The Realization that True Pain is True Gain
“No pain, no palm; no thorns, no throne; no gall, no glory; no cross, no crown.”― William Penn
I often look at my hardest personal trials as bullies of the soul. They’re the nasty parts of my day that show up uninvited, beat the crap out of me, take my lunch money and leave me feeling weak and violated.
I can try to fight against them (and I often do), however, this typically only leads to more intense beatings in the near future. Words such as those of William Penn remind me that there is purpose behind the pain and worth behind the wrestling.
The Divine Nature of a Difficult Path
“When life is hard, remember — we are not the first to ask, ‘Is there no other way?” — Jeffrey R. Holland
Being a devout Christian, I’m often faced with the seeming conundrum of an immortal, loving God who is overseeing a heart-wrenching mortal experience (more so for others than for myself).
Thankfully, I’m reminded that even humanity’s shining examples of enlightenment, God’s most beloved Son, once questioned if there wasn’t another way to get there.
Questioning my path is not a sin. In fact, it’s often the telltale sign that something significant is about to happen.
The Beauty of Not Having
“Most of the luxuries, and many of the so-called comforts of life are not only dispensable, but positive hindrances to the elevation of mankind.” — Henry David Thoreau
Two years ago, I was let go from a job that paid well over six figures. Since that time, our family has lived off of much, much less.

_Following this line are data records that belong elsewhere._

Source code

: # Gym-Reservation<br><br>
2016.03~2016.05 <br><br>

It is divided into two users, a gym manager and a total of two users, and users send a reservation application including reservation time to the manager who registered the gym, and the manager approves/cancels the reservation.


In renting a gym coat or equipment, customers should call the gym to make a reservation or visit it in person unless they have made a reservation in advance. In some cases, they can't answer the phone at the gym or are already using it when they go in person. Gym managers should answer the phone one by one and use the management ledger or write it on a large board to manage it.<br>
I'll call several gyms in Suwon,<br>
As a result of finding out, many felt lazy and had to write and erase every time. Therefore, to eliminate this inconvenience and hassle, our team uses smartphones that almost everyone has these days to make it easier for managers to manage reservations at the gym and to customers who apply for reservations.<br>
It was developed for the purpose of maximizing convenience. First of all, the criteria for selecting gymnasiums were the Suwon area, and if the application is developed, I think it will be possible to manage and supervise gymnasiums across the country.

One of the most poignant and frustrating lessons learned from this change in income bracket was that we didn’t need that much money. We didn’t need that much stuff. Heck, we hardly need any stuff at all.

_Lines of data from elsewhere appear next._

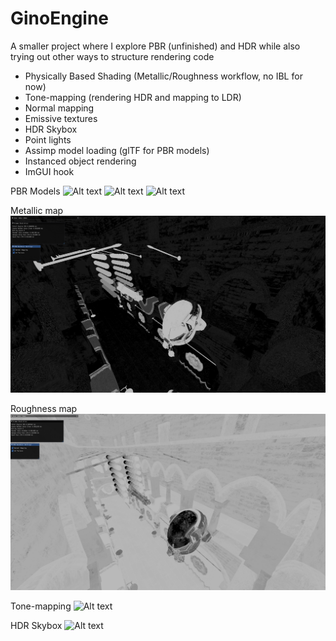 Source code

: # GinoEngine
A smaller project where I explore PBR (unfinished) and HDR while also trying out other ways to structure rendering code
  
- Physically Based Shading (Metallic/Roughness workflow, no IBL for now)
- Tone-mapping (rendering HDR and mapping to LDR)
- Normal mapping
- Emissive textures
- HDR Skybox
- Point lights
- Assimp model loading (glTF for PBR models)
- Instanced object rendering
- ImGUI hook

PBR Models
![Alt text](screenshots/PBR1.png?raw=true "PBR Spheres")
![Alt text](screenshots/PBR2.png?raw=true "PBR Cerberus and Helmet")
![Alt text](screenshots/PBR3.png?raw=true "PBR Ball")

Metallic map
![Alt text](screenshots/metallicMap.png?raw=true "Metallic map")

Roughness map
![Alt text](screenshots/roughnessMap.png?raw=true "Roughness map")

Tone-mapping
![Alt text](screenshots/Tonemapping.png?raw=true "Tonemapping")
  
HDR Skybox
![Alt text](screenshots/HDRSkybox.png?raw=true "Skybox")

This realization, as confirmed by Thoreau, was both liberating and infuriating. What had we done with all that extra money? I can’t tell you. What I can tell you is that once we again reach that income bracket, I’ll keep this quote close to my heart (and bank accounts).
The Impossibility of Perfection
“Be ye therefore perfect, even as your Father which is in heaven is perfect.” — Jesus Christ
As a chronic control-freak and horribly-imperfect perfectionist, these words from the Savior of mankind do more than grate on my soul… they shove it into the food processor of life and hit purée. It’s hard not to feel the burn, especially on days when I know I’ve fallen well short of my divine potential.

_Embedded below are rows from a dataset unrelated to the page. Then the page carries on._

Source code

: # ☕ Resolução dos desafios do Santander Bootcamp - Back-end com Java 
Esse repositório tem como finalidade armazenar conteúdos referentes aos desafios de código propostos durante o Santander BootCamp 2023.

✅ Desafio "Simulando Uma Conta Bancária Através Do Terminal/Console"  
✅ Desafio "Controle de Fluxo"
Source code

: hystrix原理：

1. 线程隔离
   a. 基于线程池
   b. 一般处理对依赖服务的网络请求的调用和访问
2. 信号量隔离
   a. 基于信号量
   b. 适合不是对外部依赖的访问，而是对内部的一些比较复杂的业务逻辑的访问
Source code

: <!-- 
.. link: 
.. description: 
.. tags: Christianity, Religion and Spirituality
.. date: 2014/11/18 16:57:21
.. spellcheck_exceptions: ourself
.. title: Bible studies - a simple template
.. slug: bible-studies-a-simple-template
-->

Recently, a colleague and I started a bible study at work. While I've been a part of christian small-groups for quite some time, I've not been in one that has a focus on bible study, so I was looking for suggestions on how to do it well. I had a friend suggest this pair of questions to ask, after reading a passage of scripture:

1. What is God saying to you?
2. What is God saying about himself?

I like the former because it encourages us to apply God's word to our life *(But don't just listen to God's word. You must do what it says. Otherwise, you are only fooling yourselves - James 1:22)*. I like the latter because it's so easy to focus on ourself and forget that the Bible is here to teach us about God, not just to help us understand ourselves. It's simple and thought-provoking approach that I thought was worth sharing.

Thankfully, God’s compassion manages to reach me, even in my immeasurable depth of the deficiency. This life is about seeing and acting more like God in daily bite-sized installments.
As a wiser, more perfect Gospel scholar, Brad Wilcox, put it, “We are not earning heaven. We are learning heaven.”
These hard-to-read quotes have been faithful friends to me when I need an honest point-of-view. Like good friends, they don’t sugarcoat life but they do put it in perspective, a perspective that helps elevate my thinking.
I hope one or more of them might do the same for you.